This solo show of British painter Ray Richardson is entitled WALK TALL in reference to the heady tune by Cannonball Adderley, as an injunction to keep his head high up that unites the works featured.
Since the 1990s, Ray Richardson stages in an unique atmosphere his personal experience, his neighbourhood of Woolwich in South-East London, nerve center of his world that also includes places like the English coast, Normandy, Paris, Ostend, Brussels, New York, Chicago, Seattle, Los Angeles, Tokyo: "[My work]’s quite often about life, class as well as seeing it in a filmic way through a film still in my case. I think we’re riddled with class in England. They want to keep you in your place while mugging you off that you’ve got a chance, which a lot of people will never have."
Bordering the River Thames, this working-class suburb undergoing gentrification offers an authentic setting with its docks, the Woolwich ferry and the pedestrian tunnel that connects the two banks of the river, its car parks and its pubs. The history of the place is intertwined with that of its characters. It is a world of men with sideburns and brilliantined hairs, more or less cool, who like to swagger. In a pack, alone or with the iconic English Bull Terrier, "the King of Dogs", "the supreme K-9 kommanders", as written by James Ellroy in a text dedicated to the artist.

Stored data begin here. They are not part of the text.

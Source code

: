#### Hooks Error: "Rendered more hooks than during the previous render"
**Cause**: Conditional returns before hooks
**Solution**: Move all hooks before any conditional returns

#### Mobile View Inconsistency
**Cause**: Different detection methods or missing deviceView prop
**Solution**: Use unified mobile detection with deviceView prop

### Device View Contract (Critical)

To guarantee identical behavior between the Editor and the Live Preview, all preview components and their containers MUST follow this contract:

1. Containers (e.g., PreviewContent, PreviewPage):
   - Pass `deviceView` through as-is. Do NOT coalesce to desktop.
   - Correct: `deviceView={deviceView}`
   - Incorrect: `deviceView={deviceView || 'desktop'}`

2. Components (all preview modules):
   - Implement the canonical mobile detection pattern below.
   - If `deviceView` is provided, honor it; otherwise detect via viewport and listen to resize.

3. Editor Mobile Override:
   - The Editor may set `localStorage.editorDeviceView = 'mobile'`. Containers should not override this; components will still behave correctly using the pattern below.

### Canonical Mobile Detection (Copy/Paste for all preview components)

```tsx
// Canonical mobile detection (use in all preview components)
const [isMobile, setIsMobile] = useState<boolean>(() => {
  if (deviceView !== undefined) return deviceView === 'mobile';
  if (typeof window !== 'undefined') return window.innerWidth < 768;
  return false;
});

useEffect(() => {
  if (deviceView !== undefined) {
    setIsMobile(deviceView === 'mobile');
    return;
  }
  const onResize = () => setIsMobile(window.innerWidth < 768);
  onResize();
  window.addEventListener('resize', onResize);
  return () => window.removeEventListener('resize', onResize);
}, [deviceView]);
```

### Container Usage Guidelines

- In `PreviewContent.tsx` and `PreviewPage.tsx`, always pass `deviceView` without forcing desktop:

Ordinary life is a spectacle that Ray Richardson seems to extract from a film, transposing "a cinematic way of seeing things" in a great chromatic richness. Bold framing, long stretched formats, off-center characters, close-ups, high-angle or low-angle views energize the spatial organization of his compositions. His painting also draws on the tradition of art history, the immediacy of street photography, the darkness of detective novels, the Mod revival and Casual imagery, on a Jazz, Soul, Funk, Rock soundtrack.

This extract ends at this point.